Prompt: Give the number of lines in the material below where the word "have" shows up, without anything else.

Information provided:
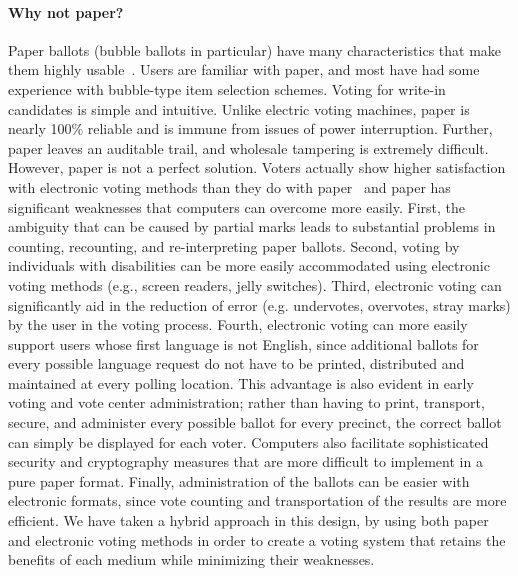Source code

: \paragraph{Why not paper?}
Paper ballots (bubble ballots in particular) have many characteristics that make them highly usable~\cite{hfes-06,byrne-baseline}. 
Users are familiar with paper, and most have had some experience with bubble-type item selection schemes. Voting for write-in candidates is simple and intuitive. 
Unlike electric voting machines, paper is nearly 100\% reliable and is immune from issues of power interruption. Further, paper leaves an auditable trail, and wholesale tampering is extremely difficult. 
However, paper is not a perfect solution. 
Voters actually show higher satisfaction with electronic voting methods than they do with paper~\cite{everett08chi-dre-usability} and paper has significant weaknesses that computers 
can overcome more easily. 
First, the ambiguity that can be caused by partial marks leads to substantial problems in counting, recounting, and re-interpreting paper ballots.
Second, voting by individuals with disabilities can be more easily accommodated using electronic voting methods (e.g., screen readers, jelly switches).
Third, electronic voting can significantly aid in the reduction of error (e.g. undervotes, overvotes, stray marks) by the user in the voting process.
Fourth, electronic voting can more easily support users whose first language is not English, since additional ballots for every possible language request do not have to be printed, distributed and maintained at every polling location. 
This advantage is also evident in early voting and vote center administration; rather than having to print, transport, secure, and administer every possible ballot for every precinct, the correct ballot can simply be displayed for each voter. 
Computers also facilitate sophisticated security and cryptography measures 
that are more difficult to implement in a pure paper format.
Finally, administration of the ballots can be easier with electronic formats, since vote counting and transportation of the results are more efficient.
We have taken a hybrid approach in this design, by using both paper and electronic voting methods in order to create a voting system that retains the benefits of each medium while minimizing their weaknesses.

Answer to the exercise: 4